#### What you need to do
Copy all records verbatim, images excluded.

★ ★ ★ ★ ★ ★ ★

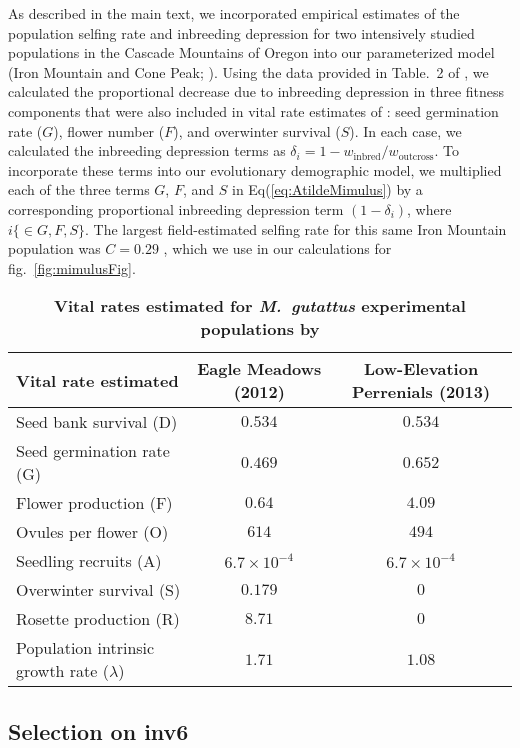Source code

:\documentclass[11pt,draft]{article}
\begin{document}
As described in the main text, we incorporated empirical estimates of the population selfing rate and inbreeding depression for two intensively studied populations in the Cascade Mountains of Oregon into our parameterized model (Iron Mountain and Cone Peak; \citealt{Willis1993,Willis1999a,Willis1999b}). Using the data provided in Table.~2 of \citet{Willis1993}, we calculated the proportional decrease due to inbreeding depression in three fitness components that were also included in vital rate estimates of \citet{PetersonEtAl2016}: seed germination rate ($G$), flower number ($F$), and overwinter survival ($S$). In each case, we calculated the inbreeding depression terms as $\delta_i = 1 - w_{\text{inbred}}/w_{\text{outcross}}$. To incorporate these terms into our evolutionary demographic model, we multiplied each of the three terms $G$, $F$, and $S$ in Eq(\ref{eq:AtildeMimulus}) by a corresponding proportional inbreeding depression term $(1 - \delta_i)$, where $i \{\in G,F,S\}$. The largest field-estimated selfing rate for this same Iron Mountain population was $C = 0.29$ \citep{Willis1993}, which we use in our calculations for fig.~\ref{fig:mimulusFig}.


\begin{table}[htbp]
 \centering
 \caption{\bf Vital rates estimated for {\itshape M.~gutattus} experimental populations by \citet{PetersonEtAl2016}}
\label{tab:MimDemData}
\begin{tabular}{lcc}
 \toprule
 Vital rate estimated &  Eagle Meadows (2012) & Low-Elevation Perrenials (2013)\\ \hline
 Seed bank survival (D) & $0.534$ & $0.534$ \\
 Seed germination rate (G) & $0.469$ & $0.652$ \\
 Flower production (F) & $0.64$ & $4.09$ \\
 Ovules per flower (O) & $614$ & $494$ \\
 Seedling recruits (A) & $6.7 \times 10^{-4}$ & $6.7 \times 10^{-4}$ \\
 Overwinter survival (S) & $0.179$ & $0$ \\
 Rosette production (R) & $8.71$ & $0$ \\
\hline
 Population intrinsic growth rate ($\lambda$) & $1.71$ & $1.08$ \\
 \hline
\end{tabular}
\end{table}


\subsection*{Selection on inv6}
\end{document}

★ ★ ★ ★ ★ ★ ★

#### Response to this exercise
Source code

:\documentclass[11pt,draft]{article}
\begin{document}
As described in the main text, we incorporated empirical estimates of the population selfing rate and inbreeding depression for two intensively studied populations in the Cascade Mountains of Oregon into our parameterized model (Iron Mountain and Cone Peak; \citealt{Willis1993,Willis1999a,Willis1999b}). Using the data provided in Table.~2 of \citet{Willis1993}, we calculated the proportional decrease due to inbreeding depression in three fitness components that were also included in vital rate estimates of \citet{PetersonEtAl2016}: seed germination rate ($G$), flower number ($F$), and overwinter survival ($S$). In each case, we calculated the inbreeding depression terms as $\delta_i = 1 - w_{\text{inbred}}/w_{\text{outcross}}$. To incorporate these terms into our evolutionary demographic model, we multiplied each of the three terms $G$, $F$, and $S$ in Eq(\ref{eq:AtildeMimulus}) by a corresponding proportional inbreeding depression term $(1 - \delta_i)$, where $i \{\in G,F,S\}$. The largest field-estimated selfing rate for this same Iron Mountain population was $C = 0.29$ \citep{Willis1993}, which we use in our calculations for fig.~\ref{fig:mimulusFig}.


\begin{table}[htbp]
 \centering
 \caption{\bf Vital rates estimated for {\itshape M.~gutattus} experimental populations by \citet{PetersonEtAl2016}}
\label{tab:MimDemData}
\begin{tabular}{lcc}
 \toprule
 Vital rate estimated &  Eagle Meadows (2012) & Low-Elevation Perrenials (2013)\\ \hline
 Seed bank survival (D) & $0.534$ & $0.534$ \\
 Seed germination rate (G) & $0.469$ & $0.652$ \\
 Flower production (F) & $0.64$ & $4.09$ \\
 Ovules per flower (O) & $614$ & $494$ \\
 Seedling recruits (A) & $6.7 \times 10^{-4}$ & $6.7 \times 10^{-4}$ \\
 Overwinter survival (S) & $0.179$ & $0$ \\
 Rosette production (R) & $8.71$ & $0$ \\
\hline
 Population intrinsic growth rate ($\lambda$) & $1.71$ & $1.08$ \\
 \hline
\end{tabular}
\end{table}


\subsection*{Selection on inv6}
\end{document}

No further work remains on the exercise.